OK, after years of looking and discussing and doing HSoE exercises, I have finally decided that Haskell is far enough into practical usefulness that I should give it a try in a "real" project.
The basic idea is a browser game - this touches all the potentially hard issues without miring me too deeply in target platform details.
I'd like to lay out my plans here and ask how they are going to work out, and take advice.
THE PLAN
I'll start with http://haskell.org/haskellwiki/How_to_write_a_Haskell_program and get a toolchain together. I haven't decides which compiler (interpreter?) to choose; I'll probably go for the one that give the least amount of trouble.
Next would be library selection. I'm willing to undergo some modest amount of hassle here, since I don't expect all libraries that I need to be mature yet.

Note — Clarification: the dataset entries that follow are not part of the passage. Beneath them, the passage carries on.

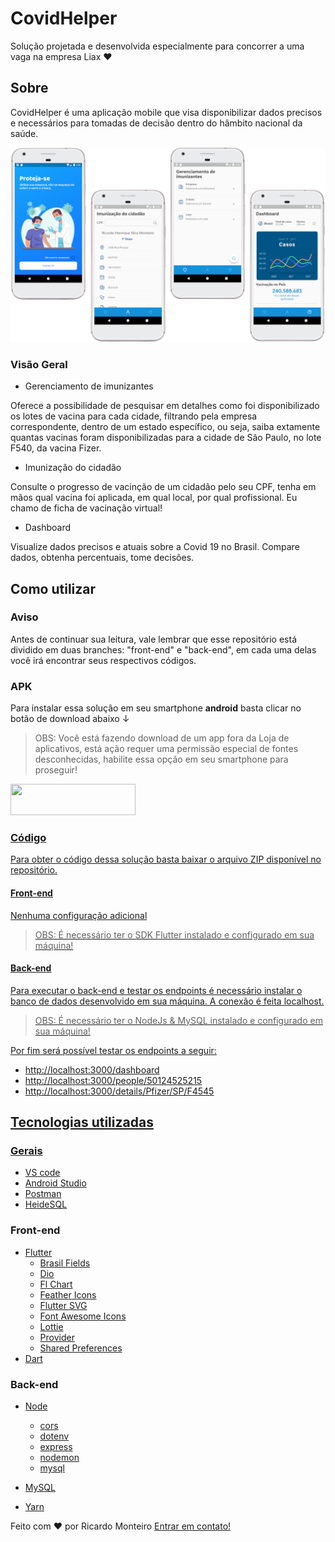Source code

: # CovidHelper

Solução projetada e desenvolvida especialmente para concorrer a uma vaga na empresa Liax ♥

## Sobre

CovidHelper é uma aplicação mobile que visa disponibilizar dados precisos e necessários para tomadas de decisão dentro do hâmbito nacional da saúde.

<img src="https://github.com/monteiroricardo/covid_help/blob/front-end/preview.png"/>

### Visão Geral

  * Gerenciamento de imunizantes
  
   Oferece a possibilidade de pesquisar em detalhes como foi disponibilizado os lotes de vacina para cada cidade, filtrando pela empresa correspondente, dentro de um estado específico, ou seja, saiba extamente quantas vacinas foram disponibilizadas para a cidade de São Paulo, no lote F540, da vacina Fizer.
  
   * Imunização do cidadão
  
  Consulte o progresso de vacinção de um cidadão pelo seu CPF, tenha em mãos qual vacina foi aplicada, em qual local, por qual profissional. Eu chamo de ficha de vacinação virtual! 
  
  * Dashboard
    
  Visualize dados precisos e atuais sobre a Covid 19 no Brasil. Compare dados, obtenha percentuais, tome decisões.

  

## Como utilizar

### Aviso
  Antes de continuar sua leitura, vale lembrar que esse repositório está dividido em duas branches: "front-end" e "back-end", em cada uma delas você irá encontrar seus respectivos códigos.

### APK

  Para instalar essa solução em seu smartphone **android** basta clicar no botão de download abaixo ↓
  > OBS: Você está fazendo download de um app fora da Loja de aplicativos, está ação requer uma permissão especial de fontes desconhecidas, habilite essa opção em seu smartphone para proseguir! 
  
  <a href="https://github.com/monteiroricardo/covid_help/blob/front-end/covid_help.apk">
<img src="https://github.com/monteiroricardo/CALC_IMC/blob/master/arquivos/apk_btn.png" width="200" height="50" />
</ a>

### Código
  
  Para obter o código dessa solução basta baixar o arquivo ZIP disponível no repositório.
  
  #### Front-end
  Nenhuma configuração adicional
  > OBS: É necessário ter o SDK Flutter instalado e configurado em sua máquina! 
  
  #### Back-end
  Para executar o back-end e testar os endpoints é necessário instalar o banco de dados desenvolvido em sua máquina. A conexão é feita localhost.
  > OBS: É necessário ter o NodeJs & MySQL instalado e configurado em sua máquina! 
  
  Por fim será possível testar os endpoints a seguir:
   * http://localhost:3000/dashboard
   * http://localhost:3000/people/50124525215
   * http://localhost:3000/details/Pfizer/SP/F4545
  
  
## Tecnologias utilizadas

### Gerais

-  [VS code](https://code.visualstudio.com/)
-  [Android Studio](https://developer.android.com/studio)
-  [Postman](https://developer.android.com/studio)
-  [HeideSQL](https://developer.android.com/studio)

### Front-end 
  
-  [Flutter](https://flutter.dev/)
    * [Brasil Fields](https://pub.dev/packages/brasil_fields)
    * [Dio](https://pub.dev/packages/dio)
    * [Fl Chart](https://pub.dev/packages/dio)
    * [Feather Icons](https://pub.dev/packages/flutter_feather_icons)
    * [Flutter SVG](https://pub.dev/packages/flutter_svg)
    * [Font Awesome Icons](https://pub.dev/packages/font_awesome_flutter)
    * [Lottie](https://pub.dev/packages/lottie)
    * [Provider](https://pub.dev/packages/provider)
    * [Shared Preferences](https://pub.dev/packages/shared_preferences)
-  [Dart](https://dart.dev/)
  
 ### Back-end 
  
-  [Node](https://nodejs.org/en/)
    * [cors](https://yarnpkg.com/package/cors)
    * [dotenv](https://yarnpkg.com/package/dotenv)
    * [express](https://yarnpkg.com/package/express)
    * [nodemon](https://yarnpkg.com/package/nodemon)
    * [mysql](https://yarnpkg.com/package/mysql)
   
-  [MySQL](https://www.mysql.com/)

-  [Yarn](https://yarnpkg.com/)
  

Feito com ♥ por Ricardo Monteiro  [Entrar em contato!](https://www.linkedin.com/in/ricardohmonteiro/)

My preliminary plan is to split the application into a central world simulation process, and satellite processes that accept HTTP requests, feed them into the simulation, read back the results, and generate the response HTML. The interface between simulation and satellite is: * Satellites can read a snapshot of the game data. * Satellites cannot directly write game data. What they can do is to post commands to a blackboard, which are marked as "no more updatable" as soon as the simulation starts executing them.
I expect the simulation and the satellites to be separate OS processes, so I'll need a way to marshall command and game data between processes. The simulation will have to store its entire state to disk, too - in theory, it could run forever and never write to disk (and I don't need a database, too), but in practice, I have to plan for the occasional reboot. Since the server will be running Apache for other purposes anyway, and I don't want to force the players to use a URL with a port number, I think I'll set up Apache so that it proxies game-related URLs to the Haskell software. I just hope that Apache doesn't incur much overhead in that mode.

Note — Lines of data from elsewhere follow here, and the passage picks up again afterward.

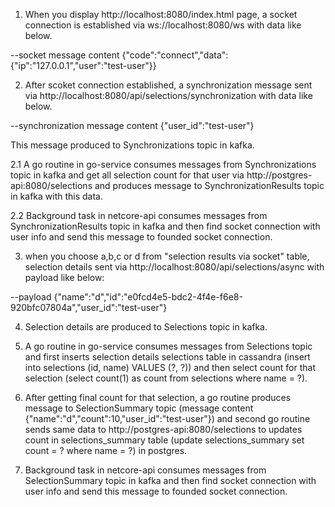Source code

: 

1. When you display http://localhost:8080/index.html page, a socket connection is established via ws://localhost:8080/ws with data like below.

--socket message content
{"code":"connect","data":{"ip":"127.0.0.1","user":"test-user"}}

2. After scoket connection established, a synchronization message sent via http://localhost:8080/api/selections/synchronization with data like below.

--synchronization message content
{"user_id":"test-user"}

This message produced to Synchronizations topic in kafka.

 2.1 A go routine in go-service consumes messages from Synchronizations topic in kafka and get all selection count for that user via http://postgres-api:8080/selections and produces message to SynchronizationResults topic in kafka with this data.
 
 2.2 Background task in netcore-api consumes messages from SynchronizationResults topic in kafka and then find socket connection with user info and send this message to founded socket connection.

 
3. when you choose a,b,c or d from "selection results via socket" table, selection details sent via http://localhost:8080/api/selections/async with payload like below:

--payload
{"name":"d","id":"e0fcd4e5-bdc2-4f4e-f6e8-920bfc07804a","user_id":"test-user"}

4. Selection details are produced to Selections topic in kafka.

5. A go routine in go-service consumes messages from Selections topic and first inserts selection details selections table in cassandra (insert into selections (id, name) VALUES (?, ?)) and then select count for that selection (select count(1) as count from selections where name = ?). 

6. After getting final count for that selection, a go routine produces message to SelectionSummary topic (message content {"name":"d","count":10,"user_id":"test-user"}) and second go routine sends same data to http://postgres-api:8080/selections to updates count in selections_summary table (update selections_summary set count = ? where name = ?) in postgres.

7. Background task in netcore-api consumes messages from SelectionSummary topic in kafka and then find socket connection with user info and send this message to founded socket connection.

I have no idea how to organize software upgrades. The satellites are easy, but how do I make sure that revision N+1 of the simulation can read the marshalled data from revision N?
The final software should be efficient. Ideally, the satellites are able to saturate the network card of today's typical cheap rootserver if the simulation is a no-op. I have two data points for a "typical cheap rootserver": * 100 MBit/s Ethernet, 256 MB RAM, 1.2 GHz Celeron (~3 years old) * 1 GBit/s Ethernet, 1 GB RAM, 2.2 GHz Athlon (current) Of course, not needing an RDBMS will give the system a head start efficiency-wise.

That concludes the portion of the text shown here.